GATEWAY DRUG becomes gateway answer as I go flying into the fat middle of the grid. I picked up SPRAY-ON TANS not long thereafter, off just the "-PR-," and so I really thought I might make relatively short work of this thing, but then the Saturdayness of it all kicked in. I had no memory of "Batman Returns," so TASED was hard. I had COWER before LOWER (27A: Humble), so LATKE was surprisingly difficult (27D: Holiday pancake). Having a "C" in the initial position, and having "pancake" in the clue, caused me to write in CREPE there! Awful pitfall. No idea about BECCA. Found the PACKED part of PACKED HOUSE really hard to turn up—could not make good sense of "selling out" (32A: Result of selling out). Wanted SCUMS before CRUDS (30D: Disgusting buildups). Thought PONTE ended in an "A" (!?) (24D: ___ Vecchio). So that COWER / LOWER screw-up had cascading repercussions, and the PACKED part of the grid was a real struggle. The most obscure thing to me was AD LITEM. I knew I was dealing with legal Latin, but I just couldn't come up with any plausible Latin noun (in the objective case) to fill the space. Sigh. EDUARD was also obscure to me, but I could at least build a plausible name out of the letters I got from crosses. I literally exclaimed "oh no!" toward the end when I got to [blank]-TESTS (37D: Nonproliferation treaty subjects, in brief), because my experience seeing this clue / answer type (crosswordese going Way back), is that any one of three letters might occupy that first position: A (Atomic), H (Hydrogen), or N (Nuclear). So after an out-loud "oh no!" my brain went into a silent "please be obvious please be obvious please be obvious" prayer, and thankfully DIN was obliging (35A: It's a racket). Speaking of answered prayers, one of my favorite moments of the solve came toward the end, as I was just about to enter my final corner, the southeast. I took one look at 46A: Sugar substitute?, took another look at what I had in the grid (SN-), and then I just threw down the first thing that came to mind: a cutesy and old-fashioned term of affection that made me smile so broadly that I actually said, out loud, "please be right please be right please be right...."

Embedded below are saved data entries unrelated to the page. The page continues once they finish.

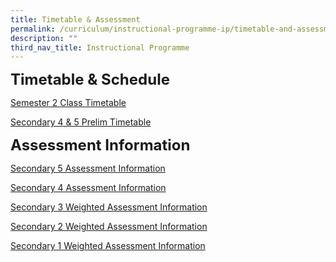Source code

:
 ```yaml
---
title: Timetable & Assessment
permalink: /curriculum/instructional-programme-ip/timetable-and-assessment/
description: ""
third_nav_title: Instructional Programme
---
```

**<font size="5">Timetable &amp; Schedule</font>**

[Semester 2 Class Timetable](https://sites.google.com/moe.edu.sg/skss-student-ict/2023-timetable)  

[Secondary 4 &amp; 5 Prelim Timetable](/files/WA%20&amp;%20MA/Term%203/2023%20prelim%20timetable_sec%204&amp;5%20_(24%20jul).pdf)


**<font size="5">Assessment Information</font>**

[Secondary 5 Assessment Information](/files/WA%20&amp;%20MA/Term%203/sec%205_assessment%20information_sem2_2023_(final).pdf)

[Secondary 4 Assessment Information](/files/WA%20&amp;%20MA/Term%203/sec%204_assessment%20information_sem2_2023%20(final).pdf)

[Secondary 3 Weighted Assessment Information](/files/WA%20&amp;%20MA/Term%203/sec%203_weighted%20assesment_sem%202_2023_final.pdf)

[Secondary 2 Weighted Assessment Information](/files/WA%20&amp;%20MA/Term%203/sec%202_weighted%20assesment_sem%202_2023_final.pdf)

[Secondary 1 Weighted Assessment Information](/files/WA%20&amp;%20MA/Term%203/sec%201_weighted%20assesment_sem%202_2023_final.pdf)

And it was so. Ask and ye shall receive! Amen.
Explainers:- 25D: Eponym of a lifetime achievement award in fashion since 1984 (BEENE) — That's Geoffrey BEENE
- 1A: Birdie of Broadway's "Bye Bye Birdie" (CONRAD)— I've seen the movie with Ann-Margret but I forgot that the title character's first name was CONRAD. He's the teen idol who gets drafted and then ends up in the middle of a publicity stunt involving his singing a song called "One Last Kiss" on the Ed Sullivan Show, and then actually giving "one last kiss" to some lucky member of his fan club, on air ... you probably know all this. I'm just reminding myself.
- 42A: Sayings attributed to Jesus (LOGIA)— "communications of divine origin"; not to be confused with actor Robert (two-G) LOGGIA, though (speaking of "communications of divine origin") LOGGIA did play Joseph in "The Greatest Story Ever Told":
- 16A: Korean rice dish often served in a hot stone bowl (BIBIMBAP) — got that last vowel right this time! Not "MMMBOP" but "Mmm .. BIBIMBAP!" Hurray, memory!
- 17D: The right one can produce a smile (PARENTHESIS)— think "emoticon" ... the right (not left!!) PARENTHESIS is the smile in the smiley face emoticon :)
- 32D: Like early uncensored Hollywood films (PRE-CODE)— the Hays Code, which went into effect in 1934, severely limited the amount of sex, crime, nudity, etc. you could show on film. PRE-CODE films can seem pretty racy, at times, by Classic Hollywood ('30s-'50s) standards. Always expect to see at least one film clue in KAC's puzzles (he's a film critic for Rolling Stone).